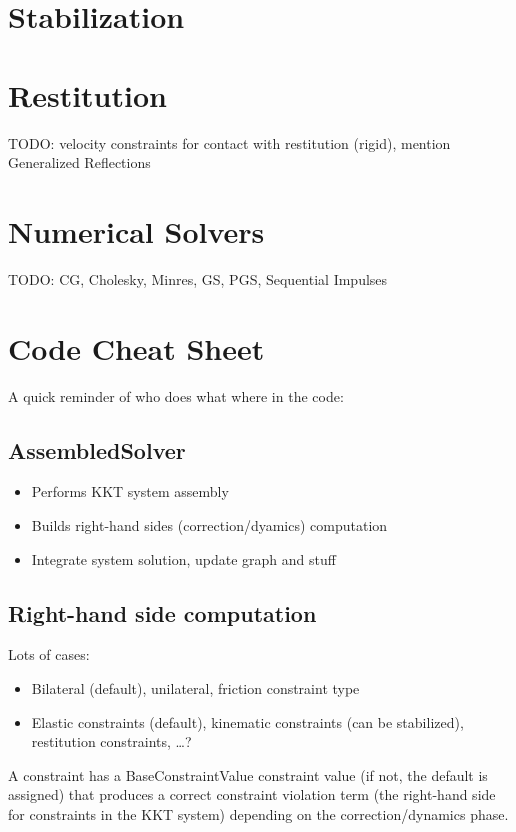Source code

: \documentclass{article}
\begin{document}
\section{Stabilization}
%

\section{Restitution}
%
TODO: velocity constraints for contact with restitution (rigid),
mention Generalized Reflections
%
\section{Numerical Solvers}
\label{sec:solvers}
%
TODO: CG, Cholesky, Minres, GS, PGS, Sequential Impulses


\section{Code Cheat Sheet}

A quick reminder of who does what where in the code:

\subsection{AssembledSolver}

\begin{itemize}
\item Performs KKT system assembly
\item Builds right-hand sides (correction/dyamics) computation
\item Integrate system solution, update graph and stuff
\end{itemize}

\subsection{Right-hand side computation}

Lots of cases:
\begin{itemize}
\item Bilateral (default), unilateral, friction constraint type
\item Elastic constraints (default), kinematic constraints (can be stabilized), restitution constraints, \ldots ?
\end{itemize}

A constraint has a BaseConstraintValue constraint value (if not, the
default is assigned) that produces a correct constraint violation term
(the right-hand side for constraints in the KKT system) depending on
the correction/dynamics phase.
\end{document}
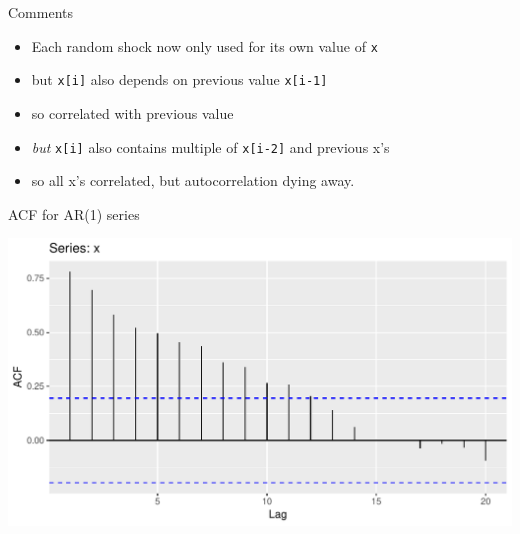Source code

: \documentclass[ignorenonframetext,]{beamer}
\newenvironment{Shaded}{\begin{snugshade}}{\end{snugshade}}
\newcommand{\DataTypeTok}[1]{\textcolor[rgb]{0.13,0.29,0.53}{#1}}
\newcommand{\KeywordTok}[1]{\textcolor[rgb]{0.13,0.29,0.53}{\textbf{#1}}}
\newcommand{\NormalTok}[1]{#1}
\newcommand{\OperatorTok}[1]{\textcolor[rgb]{0.81,0.36,0.00}{\textbf{#1}}}
\newcommand{\StringTok}[1]{\textcolor[rgb]{0.31,0.60,0.02}{#1}}
\providecommand{\tightlist}{%
  \setlength{\itemsep}{0pt}\setlength{\parskip}{0pt}}
\begin{document}
\begin{frame}[fragile]{Comments}
\protect\hypertarget{comments-4}{}

\begin{itemize}
\tightlist
\item
  Each random shock now only used for its own value of \texttt{x}
\item
  but \texttt{x{[}i{]}} also depends on previous value
  \texttt{x{[}i-1{]}}
\item
  so correlated with previous value
\item
  \emph{but} \texttt{x{[}i{]}} also contains multiple of
  \texttt{x{[}i-2{]}} and previous x's
\item
  so all x's correlated, but autocorrelation dying away.
\end{itemize}

\end{frame}

\begin{frame}[fragile]{ACF for AR(1) series}
\protect\hypertarget{acf-for-ar1-series}{}

\begin{Shaded}
\end{Shaded}

\includegraphics{figure/unnamed-chunk-45-1.pdf}

\end{frame}
\end{document}
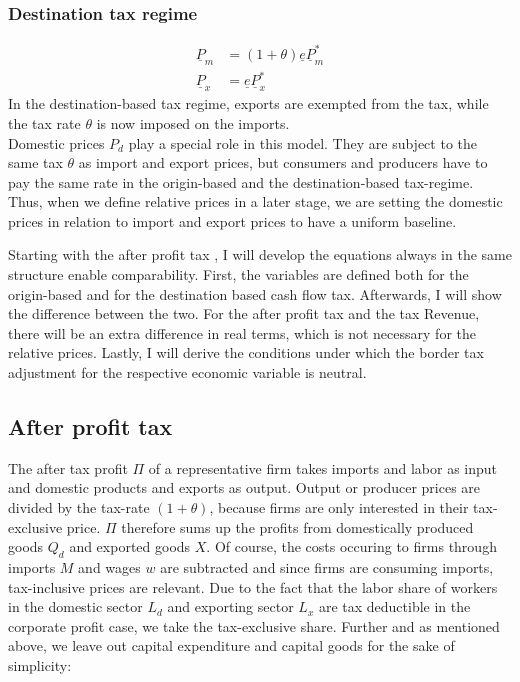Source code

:\subsubsection*{Destination tax regime}
\begin{equation}\label{D.Tax}
\begin{aligned}
\underline P_m &=  \left( 1+\theta \right) \underline e\underline P^*_m \\
\underline P_x &= \underline e \underline P^*_x 
\end{aligned}
\end{equation}
In the destination-based tax regime, exports are exempted from the tax, while the tax rate $\theta$ is now imposed on the imports.\\
Domestic prices $P_d$ play a special role in this model. They are subject to the same tax $\theta$ as import and export prices, but consumers and producers have to pay the same rate in the origin-based and the destination-based tax-regime. Thus, when we define relative prices in a later stage, we are setting the domestic prices in relation to import and export prices to have a uniform baseline. 


Starting with the after profit tax , I will develop the equations always in the same structure enable comparability. First, the variables are defined both for the origin-based and for the destination based cash flow tax. Afterwards, I will show the difference between the two. For the after profit tax and the tax Revenue, there will be an extra difference in real terms, which is not necessary for the relative prices. Lastly, I will derive the conditions under which the border tax adjustment for the respective economic variable is neutral. 


\subsection*{After profit tax}
The after tax profit $\Pi$ of a representative firm takes imports and labor as input and domestic products and exports as output. Output or producer prices are divided by the tax-rate $(1+\theta)$, because firms are only interested in their tax-exclusive price. $\Pi$ therefore sums up the profits from domestically produced goods $Q_d$ and exported goods $X$. Of course, the costs occuring to firms through imports $M$ and wages $w$ are subtracted and since firms are consuming imports, tax-inclusive prices are relevant. Due to the fact that the labor share of workers in the domestic sector $L_d$ and exporting sector $L_x$ are tax deductible in the corporate profit case, we take the tax-exclusive share. Further and as mentioned above, we leave out capital expenditure and capital goods for the sake of simplicity:


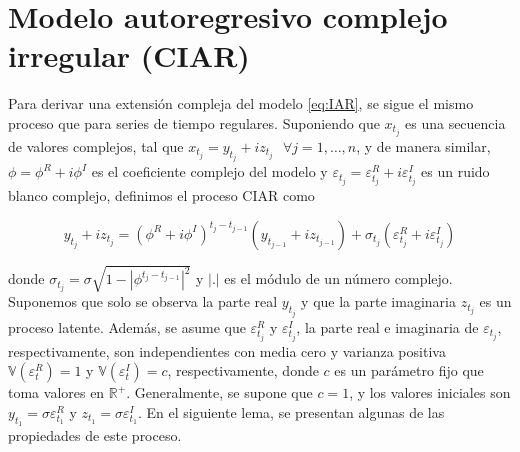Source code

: 


\section{Modelo autoregresivo complejo irregular (CIAR)}

Para derivar una extensión compleja del modelo \ref{eq:IAR}, se sigue el mismo proceso que para series de tiempo regulares. Suponiendo que $x_{t_{j}}$ es una secuencia de valores complejos, 
tal que $x_{t_{j}}=y_{t_{j}}+i z_{t_{j}} \text{ } \forall j=1, \ldots, n$, y de manera similar, $\phi=\phi^{R}+i \phi^{I}$ es el coeficiente complejo del modelo 
y $\varepsilon_{t_{j}}=\varepsilon_{t_{j}}^{R}+i \varepsilon_{t_{j}}^{I}$ es un ruido blanco complejo, definimos el proceso CIAR como

\begin{equation}
	y_{t_{j}}+i z_{t_{j}}=\left(\phi^{R}+i \phi^{I}\right)^{t_{j}-t_{j-1}}\left(y_{t_{j-1}}+i z_{t_{j-1}}\right)+\sigma_{t_{j}}\left(\varepsilon_{t_{j}}^{R}+i \varepsilon_{t_{j}}^{I}\right)
	\label{eq:CIAR}
\end{equation}

donde $\sigma_{t_{j}}=\sigma \sqrt{1-\left|\phi^{t_{j}-t_{j-1}}\right|^{2}}$ y $|$.$|$ es el módulo de un número complejo. 
Suponemos que solo se observa la parte real $y_{t_{j}}$ y que la parte imaginaria $z_{t_{j}}$ es un proceso latente. Además, se asume que $\varepsilon_{t_{j}}^{R}$ y $\varepsilon_{t_{j}}^{I}$, 
la parte real e imaginaria de $\varepsilon_{t_{j}}$, respectivamente, son independientes con media cero y varianza positiva $\mathbb{V}\left(\varepsilon_{t}^{R}\right)=1$ y $\mathbb{V}\left(\varepsilon_{t}^{I}\right)=c$, 
respectivamente, donde $c$ es un parámetro fijo que toma valores en $\mathbb{R}^{+}$. Generalmente, se supone que $c=1$, y los valores iniciales son $y_{t_{1}}=\sigma \varepsilon_{t_{1}}^{R}$ y $z_{t_{1}}=\sigma \varepsilon_{t_{1}}^{I}$.
En el siguiente lema, se presentan algunas de las propiedades de este proceso.

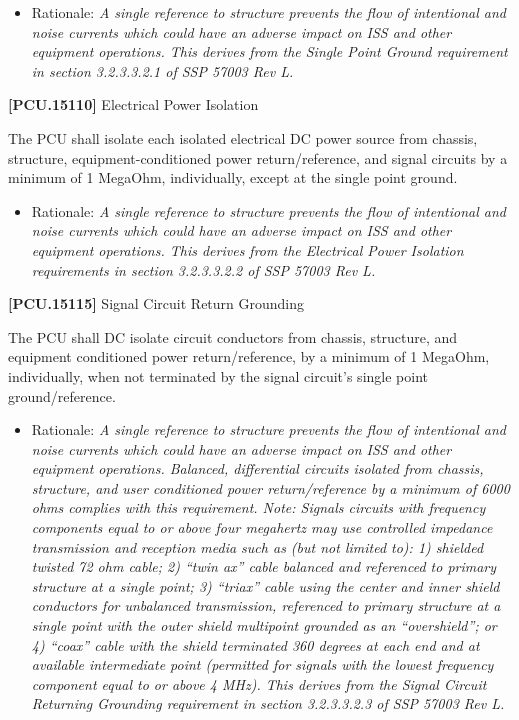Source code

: \begin{itemize}
\item{} Rationale: \emph{A single reference to structure prevents the flow of intentional and noise currents which could have an adverse impact on ISS and other equipment operations. This derives from the Single Point Ground requirement in section 3.2.3.3.2.1 of SSP 57003 Rev L.}

\end{itemize}

\textbf{[PCU.15110]} Electrical Power Isolation

The \gls{PCU} shall isolate each isolated electrical DC power source from chassis, structure, equipment-conditioned power return\slash reference, and signal circuits by a minimum of 1 MegaOhm, individually, except at the single point ground.

\begin{itemize}
\item{} Rationale: \emph{A single reference to structure prevents the flow of intentional and noise currents which could have an adverse impact on ISS and other equipment operations. This derives from the Electrical Power Isolation requirements in section 3.2.3.3.2.2 of SSP 57003 Rev L.}

\end{itemize}

\textbf{[PCU.15115]} Signal Circuit Return Grounding

The \gls{PCU} shall DC isolate circuit conductors from chassis, structure, and equipment conditioned power return\slash reference, by a minimum of 1 MegaOhm, individually, when not terminated by the signal circuit's single point ground\slash reference.

\begin{itemize}
\item{} Rationale: \emph{A single reference to structure prevents the flow of intentional and noise currents which could have an adverse impact on ISS and other equipment operations. Balanced, differential circuits isolated from chassis, structure, and user conditioned power return\slash reference by a minimum of 6000 ohms complies with this requirement. Note: Signals circuits with frequency components equal to or above four megahertz may use controlled impedance transmission and reception media such as (but not limited to): 1) shielded twisted 72 ohm cable; 2) ``twin ax'' cable balanced and referenced to primary structure at a single point; 3) ``triax'' cable using the center and inner shield conductors for unbalanced transmission, referenced to primary structure at a single point with the outer shield multipoint grounded as an ``overshield''; or 4) ``coax'' cable with the shield terminated 360 degrees at each end and at available intermediate point (permitted for signals with the lowest frequency component equal to or above 4 MHz). This derives from the Signal Circuit Returning Grounding requirement in section 3.2.3.3.2.3 of SSP 57003 Rev L.}

\end{itemize}


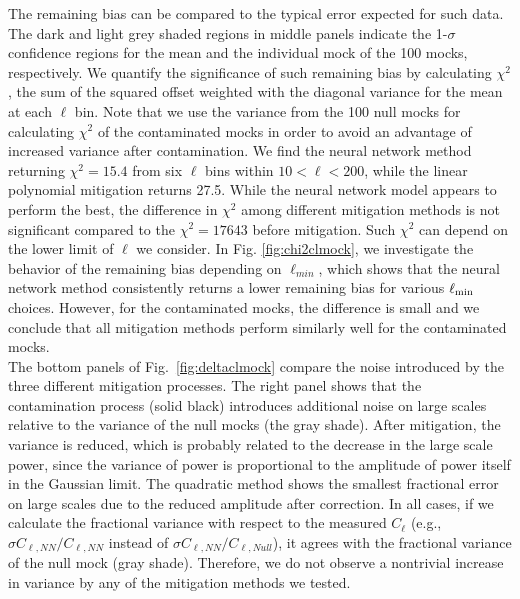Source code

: \documentclass[fleqn, usenatbib]{mnras}
\begin{document}
The remaining bias can be compared to the typical error expected for such data. The dark and light grey shaded regions in middle panels indicate the 1-$\sigma$ confidence regions for the mean and the individual mock of the 100 mocks, respectively.  We quantify the significance of such remaining bias by calculating $\chi^2$, the sum of the squared offset weighted with the diagonal variance for the mean at each $\ell$ bin. Note that we use the variance from the 100 null mocks for calculating $\chi^2$ of the contaminated mocks in order to avoid an advantage of increased variance after contamination. We find the neural network method returning $\chi^2=15.4$ from six $\ell$ bins within $10<\ell <200$, while the linear polynomial mitigation returns 27.5. While the neural network model appears to perform the best, the difference in $\chi^2$ among different mitigation methods is not significant compared to the $\chi^2=17643$ before mitigation. 
 Such $\chi^2$ can depend on the lower limit of $\ell$ we consider. In Fig. \ref{fig:chi2clmock}, we investigate the behavior of the remaining bias depending on $\ell_{min}$, which shows that the neural network method consistently returns a lower remaining bias for various $\ell_{\rm min}$ choices. However, for the contaminated mocks, the difference is small and we conclude that all mitigation methods perform similarly well for the contaminated mocks. \\

The bottom panels of Fig.~\ref{fig:deltaclmock} compare the noise introduced by the three different mitigation processes. The right panel shows that the contamination process (solid black) introduces additional noise on large scales relative to the variance of the null mocks (the gray shade). After mitigation, the variance is reduced, which is probably related to the decrease in the large scale power, since the variance of power is proportional to the amplitude of power itself in the Gaussian limit. The quadratic method shows the smallest fractional error on large scales due to the reduced amplitude after correction. In all cases, if we calculate the fractional variance with respect to the measured $C_\ell$ (e.g., $\sigma C_{\ell, NN}/C_{\ell, NN}$ instead of  $\sigma C_{\ell, NN}/C_{\ell, Null}$), it agrees with the fractional variance of the null mock (gray shade). Therefore, we do not observe a nontrivial increase in variance by any of the mitigation methods we tested. \\
\end{document}
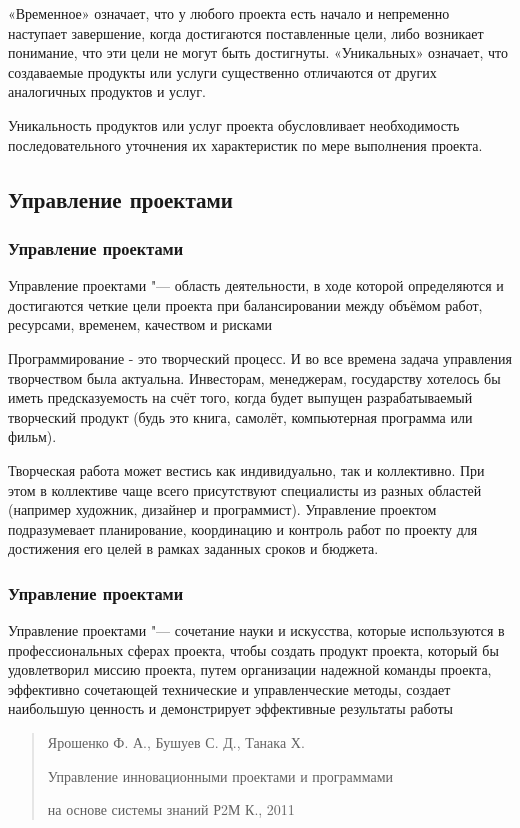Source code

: \documentclass{../industrial-development}
\begin{document}
«Временное» означает, что у любого проекта есть начало и непременно наступает завершение, когда достигаются поставленные цели, либо возникает понимание, что эти цели не могут быть достигнуты. «Уникальных» означает, что создаваемые продукты или услуги существенно отличаются от других аналогичных продуктов и услуг.

Уникальность продуктов или услуг проекта обусловливает необходимость последовательного уточнения их характеристик по мере выполнения проекта.

  \subsection{Управление проектами}

    \begin{frame} \frametitle{Управление проектами}
        \begin{definition}
            Управление проектами "--- область деятельности, в ходе которой определяются и достигаются четкие цели проекта при балансировании между объёмом работ, ресурсами, временем, качеством и рисками
        \end{definition}
    \end{frame}
    \lecturenotes

Программирование - это творческий процесс. И во все времена задача управления творчеством была актуальна. Инвесторам, менеджерам, государству хотелось бы иметь предсказуемость на счёт того, когда будет выпущен разрабатываемый творческий продукт (будь это книга, самолёт, компьютерная программа или фильм).

Творческая работа может вестись как индивидуально, так и коллективно. При этом в коллективе чаще всего присутствуют специалисты из разных областей (например художник, дизайнер и программист). Управление проектом подразумевает планирование, координацию и контроль работ по проекту для достижения его целей в рамках заданных сроков и бюджета.

    \begin{frame} \frametitle{Управление проектами}
	Управление проектами "--- сочетание науки и искусства, которые используются в профессиональных сферах проекта, чтобы создать продукт проекта, который бы удовлетворил миссию проекта, путем организации надежной команды проекта, эффективно сочетающей технические и управленческие методы, создает наибольшую ценность и демонстрирует эффективные результаты работы

\begin{flushleft} \begin{quote}  \begin{scriptsize}
       Ярошенко Ф. А., Бушуев С. Д., Танака Х.

	\vspace{0.3cm}

	 Управление инновационными проектами и программами

	на основе системы знаний Р2М К., 2011
\end{scriptsize} \end{quote} \end{flushleft}
    \end{frame}
    \lecturenotes
\end{document}
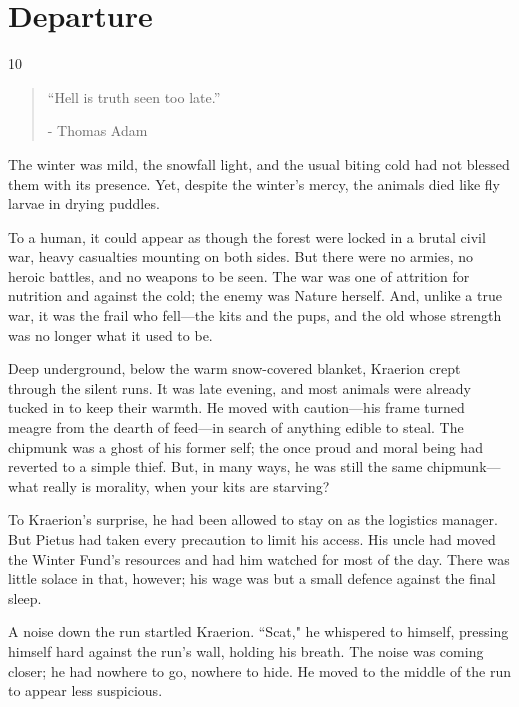 \chapter{Departure} %

\vspace{-1.3cm}
\begin{localsize}{10}
    \begin{quote}
        “Hell is truth seen too late.”
        \begin{flushright}- Thomas Adam \end{flushright}
    \end{quote}
\end{localsize}
\vspace{1cm}

The winter was mild, the snowfall light, and the usual biting cold had not blessed them with its presence.
Yet, despite the winter's mercy, the animals died like fly larvae in drying puddles.

To a human, it could appear as though the forest were locked in a brutal civil war, heavy casualties mounting on both sides.
But there were no armies, no heroic battles, and no weapons to be seen.
The war was one of attrition for nutrition and against the cold; the enemy was Nature herself.
And, unlike a true war, it was the frail who fell---the kits and the pups, and the old whose strength was no longer what it used to be.

Deep underground, below the warm snow-covered blanket, Kraerion crept through the silent runs.
It was late evening, and most animals were already tucked in to keep their warmth.
He moved with caution---his frame turned meagre from the dearth of feed---in search of anything edible to steal.
The chipmunk was a ghost of his former self; the once proud and moral being had reverted to a simple thief.
But, in many ways, he was still the same chipmunk---what really is morality, when your kits are starving?

To Kraerion's surprise, he had been allowed to stay on as the logistics manager.
But Pietus had taken every precaution to limit his access.
His uncle had moved the Winter Fund's resources and had him watched for most of the day.
There was little solace in that, however; his wage was but a small defence against the final sleep.

A noise down the run startled Kraerion.
``Scat," he whispered to himself, pressing himself hard against the run's wall, holding his breath.
The noise was coming closer; he had nowhere to go, nowhere to hide.
He moved to the middle of the run to appear less suspicious.

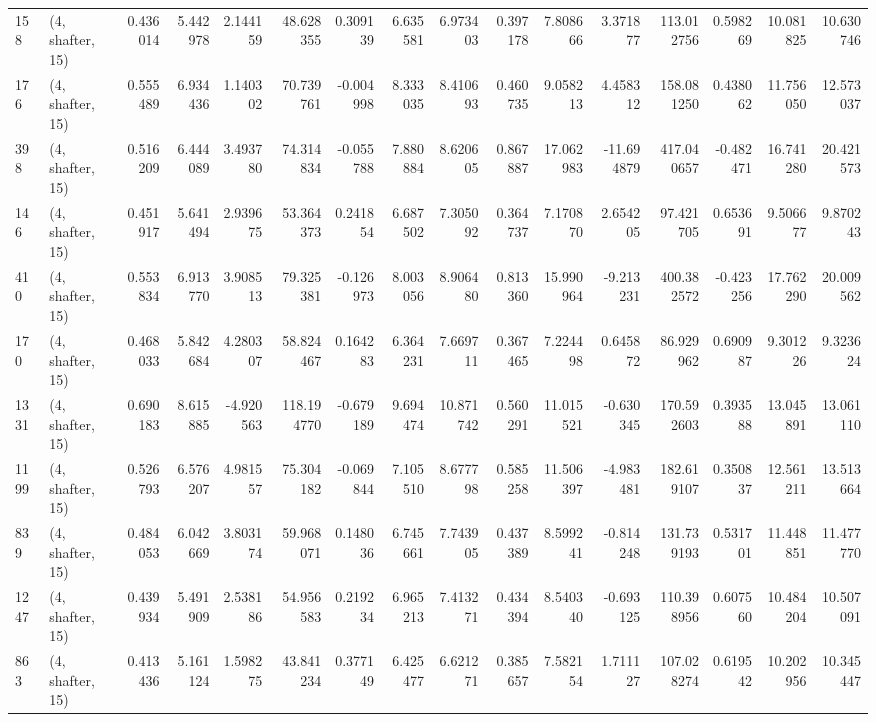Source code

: \begin{tabular}{llrrrrrrrrrrrrrr}
158  &  (4, shafter, 15) &   0.436014 &   5.442978 &   2.144159 &     48.628355 &    0.309139 &    6.635581 &    6.973403 &  0.397178 &   7.808666 &   3.371877 &   113.012756 &   0.598269 &  10.081825 &  10.630746 \\
176  &  (4, shafter, 15) &   0.555489 &   6.934436 &   1.140302 &     70.739761 &   -0.004998 &    8.333035 &    8.410693 &  0.460735 &   9.058213 &   4.458312 &   158.081250 &   0.438062 &  11.756050 &  12.573037 \\
398  &  (4, shafter, 15) &   0.516209 &   6.444089 &   3.493780 &     74.314834 &   -0.055788 &    7.880884 &    8.620605 &  0.867887 &  17.062983 & -11.694879 &   417.040657 &  -0.482471 &  16.741280 &  20.421573 \\
146  &  (4, shafter, 15) &   0.451917 &   5.641494 &   2.939675 &     53.364373 &    0.241854 &    6.687502 &    7.305092 &  0.364737 &   7.170870 &   2.654205 &    97.421705 &   0.653691 &   9.506677 &   9.870243 \\
410  &  (4, shafter, 15) &   0.553834 &   6.913770 &   3.908513 &     79.325381 &   -0.126973 &    8.003056 &    8.906480 &  0.813360 &  15.990964 &  -9.213231 &   400.382572 &  -0.423256 &  17.762290 &  20.009562 \\
170  &  (4, shafter, 15) &   0.468033 &   5.842684 &   4.280307 &     58.824467 &    0.164283 &    6.364231 &    7.669711 &  0.367465 &   7.224498 &   0.645872 &    86.929962 &   0.690987 &   9.301226 &   9.323624 \\
1331 &  (4, shafter, 15) &   0.690183 &   8.615885 &  -4.920563 &    118.194770 &   -0.679189 &    9.694474 &   10.871742 &  0.560291 &  11.015521 &  -0.630345 &   170.592603 &   0.393588 &  13.045891 &  13.061110 \\
1199 &  (4, shafter, 15) &   0.526793 &   6.576207 &   4.981557 &     75.304182 &   -0.069844 &    7.105510 &    8.677798 &  0.585258 &  11.506397 &  -4.983481 &   182.619107 &   0.350837 &  12.561211 &  13.513664 \\
839  &  (4, shafter, 15) &   0.484053 &   6.042669 &   3.803174 &     59.968071 &    0.148036 &    6.745661 &    7.743905 &  0.437389 &   8.599241 &  -0.814248 &   131.739193 &   0.531701 &  11.448851 &  11.477770 \\
1247 &  (4, shafter, 15) &   0.439934 &   5.491909 &   2.538186 &     54.956583 &    0.219234 &    6.965213 &    7.413271 &  0.434394 &   8.540340 &  -0.693125 &   110.398956 &   0.607560 &  10.484204 &  10.507091 \\
863  &  (4, shafter, 15) &   0.413436 &   5.161124 &   1.598275 &     43.841234 &    0.377149 &    6.425477 &    6.621271 &  0.385657 &   7.582154 &   1.711127 &   107.028274 &   0.619542 &  10.202956 &  10.345447 \\

\end{tabular}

· · · ·

▸ **EXERCISE DETAILS**
Locate all lines in the listing above with the word "shall" and copy them.

▸ **WRITTEN SOLUTION**
The \gls{PCU} shall isolate each isolated electrical DC power source from chassis, structure, equipment-conditioned power return\slash reference, and signal circuits by a minimum of 1 MegaOhm, individually, except at the single point ground.
The \gls{PCU} shall DC isolate circuit conductors from chassis, structure, and equipment conditioned power return\slash reference, by a minimum of 1 MegaOhm, individually, when not terminated by the signal circuit's single point ground\slash reference.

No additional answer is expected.